レミィがそれに気が付かない体でいてくれたのが、唯一の救いだった。
「"ふたば同盟"、でしたっけ?」
「……ああ、それが」
と、そこでなにかが引っ掛かった。
私は一昨日の出来事はひとつもレミィに聞かせていない。そんなレミィの口から『ふたば同盟』の名が出るのはおかしい。
それを察したようにレミィは付け加える。
「実は、昨日キャロが訪ねてきたんです。嬢は休んでいると伝えたのですぐに帰ったようでしたが、その時に」
「……そう」
寝起きの素っ気なさはいつものことという具合か、彼女は続ける。
「嬢も、加盟してはどうですか?」
「は?」
皿の上の鮭は、残り三割。
端にのけた小骨の山を凝視しながら、思わず箸が止まった。
「どうしたいきなり」など、言うまでもなく理解したようにレミィが言う。
「昨日のキャロも、その話で来たようです。」
「入るって?」
「いえ、先ずはあなたと話がしたいと。」
「……。」
確かに、キャロもそこまで一人で冒険できる奴ではない。行くにも勇気がなく、だが諦めるにもそれに至らず、それで仕方なくここまで来たのだろう。
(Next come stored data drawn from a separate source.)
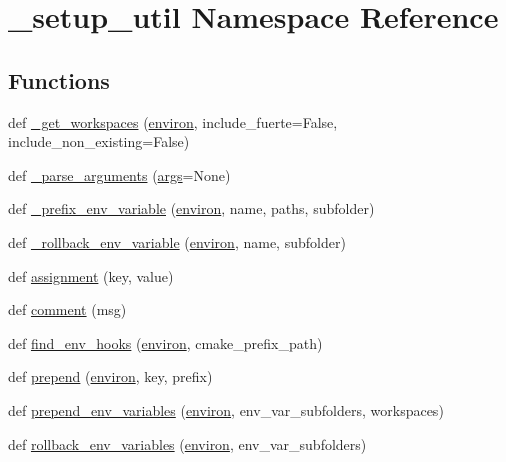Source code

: \hypertarget{namespace__setup__util}{}\section{\+\_\+setup\+\_\+util Namespace Reference}
\label{namespace__setup__util}
\subsection*{Functions}
\begin{DoxyCompactItemize}
\item 
def \hyperlink{namespace__setup__util_ab2be07aa31918f1e1e34d6b7c4d66fcb}{\+\_\+get\+\_\+workspaces} (\hyperlink{namespace__setup__util_a9a935bdd9ee1aa0327161025bb18c136}{environ}, include\+\_\+fuerte=False, include\+\_\+non\+\_\+existing=False)
\item 
def \hyperlink{namespace__setup__util_a57d9ecb280810c9a5409d44aeb9d0a25}{\+\_\+parse\+\_\+arguments} (\hyperlink{namespace__setup__util_a547963d07c6371df1c51b1384a2dec28}{args}=None)
\item 
def \hyperlink{namespace__setup__util_a01264d729d05078ec7ee1cad54fe6489}{\+\_\+prefix\+\_\+env\+\_\+variable} (\hyperlink{namespace__setup__util_a9a935bdd9ee1aa0327161025bb18c136}{environ}, name, paths, subfolder)
\item 
def \hyperlink{namespace__setup__util_a45389205be3d6e2efe8b6f8409a8059b}{\+\_\+rollback\+\_\+env\+\_\+variable} (\hyperlink{namespace__setup__util_a9a935bdd9ee1aa0327161025bb18c136}{environ}, name, subfolder)
\item 
def \hyperlink{namespace__setup__util_ad56c24837fa4eddc63c03fbc7035628f}{assignment} (key, value)
\item 
def \hyperlink{namespace__setup__util_abe8c95c4cfe8b1374dacd5f91d984353}{comment} (msg)
\item 
def \hyperlink{namespace__setup__util_a73de35ca77f260af6691470342ab49ce}{find\+\_\+env\+\_\+hooks} (\hyperlink{namespace__setup__util_a9a935bdd9ee1aa0327161025bb18c136}{environ}, cmake\+\_\+prefix\+\_\+path)
\item 
def \hyperlink{namespace__setup__util_ae78d86b2c4279f5b8b1acaa146c35802}{prepend} (\hyperlink{namespace__setup__util_a9a935bdd9ee1aa0327161025bb18c136}{environ}, key, prefix)
\item 
def \hyperlink{namespace__setup__util_a832417d18b85bd1d276a87547e86f860}{prepend\+\_\+env\+\_\+variables} (\hyperlink{namespace__setup__util_a9a935bdd9ee1aa0327161025bb18c136}{environ}, env\+\_\+var\+\_\+subfolders, workspaces)
\item 
def \hyperlink{namespace__setup__util_af3030db6102b5aa35cd354a2fb6cca03}{rollback\+\_\+env\+\_\+variables} (\hyperlink{namespace__setup__util_a9a935bdd9ee1aa0327161025bb18c136}{environ}, env\+\_\+var\+\_\+subfolders)
\end{DoxyCompactItemize}
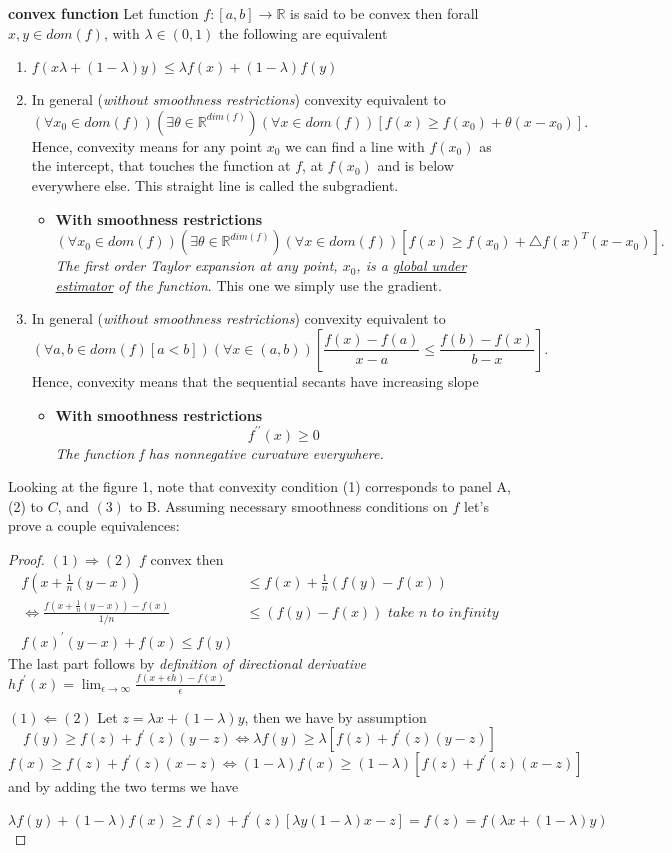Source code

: \documentclass[11pt]{article}
\theoremstyle{quest}
\newcommand{\R}{\mathbb{R}}
\begin{document}
\textbf{convex function} Let function $f:[a,b]\rightarrow \R$ is said to be convex then forall $x,y\in dom(f)$, with $\lambda\in(0,1)$ the following are  equivalent
\begin{enumerate}
	\item  $f(x\lambda +(1-\lambda)y)\le \lambda f(x)+(1-\lambda)f(y)$ 
	\item In general (\textit{without smoothness restrictions}) convexity equivalent to $$(\forall x_0 \in dom(f))(\exists \theta \in \R^{dim(f)})(\forall x \in dom(f))[ f(x) \ge f(x_0)+\theta(x-x_0)].$$ Hence, convexity means for any point $x_0$ we can find a line with $f(x_0)$ as the intercept, that touches the function at $f$, at $f(x_0)$ and is below everywhere else. This straight line is called the subgradient.
	\begin{itemize} 
		\item  \textbf{With smoothness restrictions}   $$(\forall x_0 \in dom(f))(\exists \theta \in \R^{dim(f)})(\forall x \in dom(f))[ f(x) \ge f(x_0)+\triangle f(x)^T(x-x_0)].$$ \textit{The first order Taylor expansion at any point, $x_0$, is a \underline{global under estimator} of the function}. This one we simply use the gradient.
	\end{itemize} 
	\item In general (\textit{without smoothness restrictions}) convexity equivalent to $$(\forall a,b\in dom(f)[a<b]) (\forall x \in (a,b) )[\frac{f(x)-f(a)}{x-a}\le \frac{f(b)-f(x)}{b-x}].$$ Hence, convexity means that the sequential secants have increasing slope
	\begin{itemize}
	\item \textbf{With smoothness restrictions} $$f^{\prime\prime}(x) \ge 0 $$ \textit{ The function f has nonnegative curvature everywhere. }
	\end{itemize} 

\end{enumerate}
Looking at the figure 1, note that convexity condition (1) corresponds to panel A, (2) to $C$, and $(3)$ to B. 
 Assuming necessary smoothness conditions on $f$ let's prove a couple equivalences: 
\begin{proof}
$(1)\Rightarrow (2)$
$f$ convex then 
\begin{align*}
f(x+\frac{1}{n}(y-x))&\le f(x)+\frac{1}{n}(f(y)-f(x))\\
\iff \frac{f(x+\frac{1}{n}(y-x))-f(x)}{1/n}&\le(f(y)-f(x)) \textit{ take $n $ to infinity} \\
f(x)^\prime(y-x)+f(x)\le f(y)
\end{align*}
The last part follows by \textit{definition of directional derivative} $hf^{\prime}(x)=\lim_{\epsilon\rightarrow \infty}\frac{f(x+\epsilon h)-f(x)}{\epsilon}$

$(1)\Leftarrow (2)$
Let $z=\lambda x + (1-\lambda)y$, then we have by assumption
$$f(y)\ge f(z)+f^\prime(z)(y-z) \iff \lambda f(y)\ge \lambda[f(z)+f^\prime(z)(y-z)]$$
$$f(x)\ge f(z)+f^\prime(z)(x-z) \iff (1-\lambda) f(x)\ge (1-\lambda)[f(z)+f^\prime(z)(x-z)]$$
and by adding the two terms we have

$$ \lambda f(y) + (1-\lambda) f(x) \ge f(z)+f^\prime(z)[\lambda y (1-\lambda)x-z] = f(z) = f(\lambda x + (1-\lambda)y)$$
\end{proof}
\end{document}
だがまさかあのキャロも、偏屈の私の口から「やめとけ」以外の言葉が出るとは思っていまい。大方諦めをつけに来たようなものか。
レミィは手元に水を流しながら続ける。
「良い機会だと思います。あまり窮屈なグループでもないようですし、検討する価値はありますよ。」
「……。」
まあ、その通りではある。
正直な話、私もあそこの居心地のよさは気に入っている。
鬱陶しい連中がいなくもないが、それも込みに考えても、悪くはない。
それでも、なんの支えもないというわけではない。
セントラルタワーは、特殊アバターが気軽に踏み込める場所ではない。
あそこに属するということは、同時にレミィと距離を空ける時間が長くなることを意味している。
「……あのさ」
"おまえはいいのかよ"
その言葉を出そうとして、慌ててそれを飲み込んだ。
残念ながら、私にはそれを聞く程の勇気がない。
私は残りの鮭をかき込んで、ぬるい茶で流し込んだ。
湯呑みを置くと、その音を合図にするようにレミィが皿を片付ける。
「……出掛ける」
席を立つと、レミィが流し台から振り向いた。
「珍しいですね、いつもは黙っていなくなるのに。」
「んー」
洗面所から生返事を返して、顔に冷水を浴びる。
鏡に写った寝起きの顔も、これで少しはましになる。
一先ず身支度を済ませて、玄関で伸びをした。
「夕飯までには戻ると思う。」
「用意しておきます。」
台所から声だけが返ってきた。
見送りに来てはくれないかと、やや時間をかけて靴を履いてみたが、やはり忙しいのかレミィは来なかった。
「いってきます」
呟くように溢した一言に、返事はなかった。
○○●○○●
「いいの、レミィ?」
「……。」
小声で言ったキュウに、彼女は小さく頷いた。